=== Task item ===
With pictures excluded, output exactly the lines that run from the first line of the data below through the line containing "After each player".
^^^^^^^^
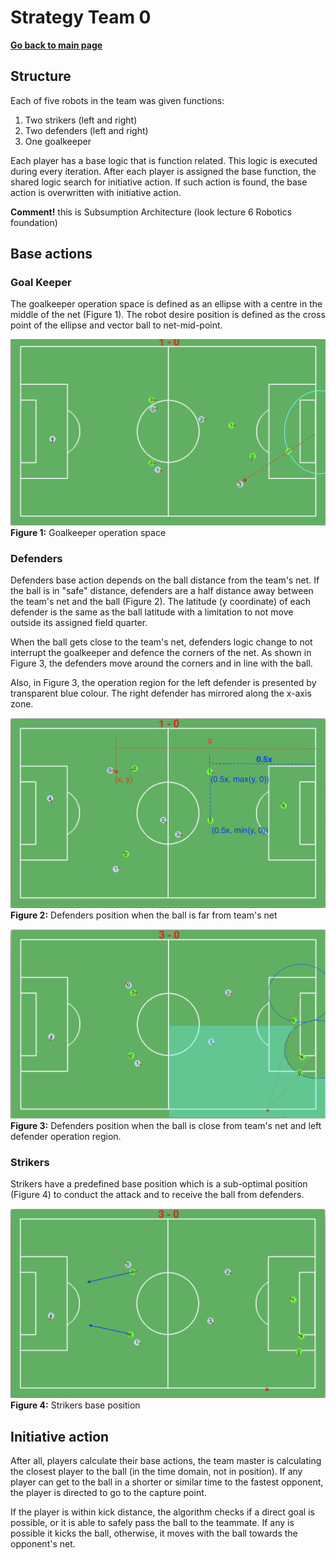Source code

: # **Strategy Team 0**

**[Go back to main page](../../Documentation.md)**

## Structure

Each of five robots in the team was given functions: 
1. Two strikers (left and right)
2. Two defenders (left and right)
3. One goalkeeper

Each player has a base logic that is function related. This logic is executed during every iteration.
After each player is assigned the base function, the shared logic search for initiative action. 
If such action is found, the base action is overwritten with initiative action.

__Comment!__ this is Subsumption Architecture (look lecture 6 Robotics foundation)

## Base actions

### Goal Keeper

The goalkeeper operation space is defined as an ellipse with a centre in the middle of the net (Figure 1). 
The robot desire position is defined as the cross point of the ellipse and vector ball to net-mid-point.  

![Creational Design](../../Images/goal_keeper.png)
__Figure 1:__ Goalkeeper operation space


### Defenders

Defenders base action depends on the ball distance from the team's net. 
If the ball is in "safe" distance, defenders are a half distance away between the team's net and the ball (Figure 2).
The latitude (y coordinate) of each defender is the same as the ball latitude with a limitation to not move outside its assigned field quarter.

When the ball gets close to the team's net, defenders logic change to not interrupt the goalkeeper and defence the corners of the net.
As shown in Figure 3, the defenders move around the corners and in line with the ball.

Also, in Figure 3, the operation region for the left defender is presented by transparent blue colour. 
The right defender has mirrored along the x-axis zone.


![Creational Design](../../Images/pose_defence_1.png)
__Figure 2:__ Defenders position when the ball is far from team's net

![Creational Design](../../Images/pose_defence_2.png)
__Figure 3:__ Defenders position when the ball is close from team's net and left defender operation region.

### Strikers

Strikers have a predefined base position which is a sub-optimal position (Figure 4) to conduct the attack and to receive the ball from defenders.

![Creational Design](../../Images/Strikers.png)
__Figure 4:__ Strikers base position


## Initiative action

After all, players calculate their base actions, the team master is calculating the closest player to the ball (in the time domain, not in position).
If any player can get to the ball in a shorter or similar time to the fastest opponent, the player is directed to go to the capture point.

If the player is within kick distance, the algorithm checks if a direct goal is possible, or it is able to safely pass the ball to the teammate. 
If any is possible it kicks the ball, otherwise, it moves with the ball towards the opponent's net.    
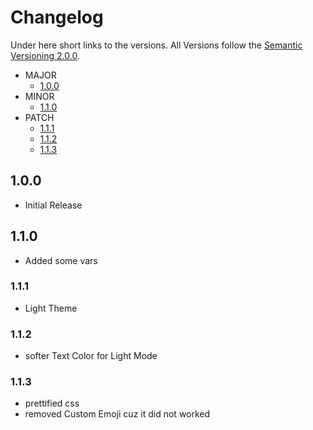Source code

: # Changelog

Under here short links to the versions. All Versions follow the [Semantic Versioning 2.0.0](https://semver.org).

* MAJOR
    * [1.0.0](#100)
* MINOR
    * [1.1.0](#110)
* PATCH
    * [1.1.1](#111)
    * [1.1.2](#112)
    * [1.1.3](#113)


## 1.0.0
* Initial Release

## 1.1.0
* Added some vars

### 1.1.1
* Light Theme

### 1.1.2
* softer Text Color for Light Mode

### 1.1.3
* prettified css
* removed Custom Emoji cuz it did not worked
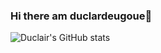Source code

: ### Hi there am duclardeugoue👋

![Duclair's GitHub stats](https://github-readme-stats.vercel.app/api?username=duclairdeugoue&show_icons=true&theme=radical)



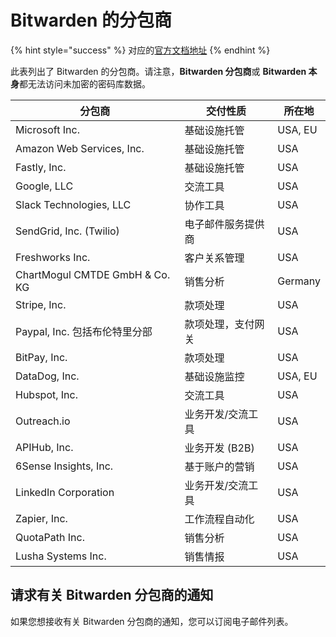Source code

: # Bitwarden 的分包商

{% hint style="success" %}
对应的[官方文档地址](https://bitwarden.com/help/article/subprocessors/)
{% endhint %}

此表列出了 Bitwarden 的分包商。请注意，**Bitwarden 分包商**或 **Bitwarden 本身**都无法访问未加密的密码库数据。

| 分包商                            | 交付性质       | 所在地     |
| ------------------------------ | ---------- | ------- |
| Microsoft Inc.                 | 基础设施托管     | USA, EU |
| Amazon Web Services, Inc.      | 基础设施托管     | USA     |
| Fastly, Inc.                   | 基础设施托管     | USA     |
| Google, LLC                    | 交流工具       | USA     |
| Slack Technologies, LLC        | 协作工具       | USA     |
| SendGrid, Inc. (Twilio)        | 电子邮件服务提供商  | USA     |
| Freshworks Inc.                | 客户关系管理     | USA     |
| ChartMogul CMTDE GmbH & Co. KG | 销售分析       | Germany |
| Stripe, Inc.                   | 款项处理       | USA     |
| Paypal, Inc. 包括布伦特里分部          | 款项处理，支付网关  | USA     |
| BitPay, Inc.                   | 款项处理       | USA     |
| DataDog, Inc.                  | 基础设施监控     | USA, EU |
| Hubspot, Inc.                  | 交流工具       | USA     |
| Outreach.io                    | 业务开发/交流工具  | USA     |
| APIHub, Inc.                   | 业务开发 (B2B) | USA     |
| 6Sense Insights, Inc.          | 基于账户的营销    | USA     |
| LinkedIn Corporation           | 业务开发/交流工具  | USA     |
| Zapier, Inc.                   | 工作流程自动化    | USA     |
| QuotaPath Inc.                 | 销售分析       | USA     |
| Lusha Systems Inc.             | 销售情报       | USA     |

## 请求有关 Bitwarden 分包商的通知 <a href="#request-notifications-about-bitwarden-subprocessors" id="request-notifications-about-bitwarden-subprocessors"></a>

如果您想接收有关 Bitwarden 分包商的通知，您可以订阅电子邮件列表。
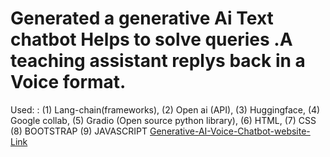 # Generated a generative Ai Text chatbot Helps to solve queries .A teaching assistant replys back in a Voice format.
Used: : (1) Lang-chain(frameworks), (2) Open ai (API), (3) Huggingface, (4) Google collab, (5) Gradio (Open source python library), (6) HTML, (7) CSS (8) BOOTSTRAP (9) JAVASCRIPT
[Generative-AI-Voice-Chatbot-website-Link](https://rakeshaispeech.ccbp.tech/)
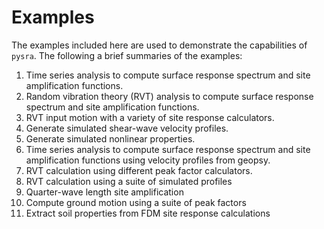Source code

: # Examples

The examples included here are used to demonstrate the capabilities of `pysra`.
The following a brief summaries of the examples:

1. Time series analysis to compute surface response spectrum and site
amplification functions.
1. Random vibration theory (RVT) analysis to compute surface response
spectrum and site amplification functions.
1. RVT input motion with a variety of site response calculators.
1. Generate simulated shear-wave velocity profiles.
1. Generate simulated nonlinear properties.
1. Time series analysis to compute surface response spectrum and site amplification functions using velocity profiles from geopsy.
1. RVT calculation using different peak factor calculators.
1. RVT calculation using a suite of simulated profiles
1. Quarter-wave length site amplification
1. Compute ground motion using a suite of peak factors
1. Extract soil properties from FDM site response calculations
^^^^^^^^
=== Solved problem ===
Source code

: # **Strategy Team 0**

**[Go back to main page](../../Documentation.md)**

## Structure

Each of five robots in the team was given functions: 
1. Two strikers (left and right)
2. Two defenders (left and right)
3. One goalkeeper

Each player has a base logic that is function related. This logic is executed during every iteration.
After each player is assigned the base function, the shared logic search for initiative action. 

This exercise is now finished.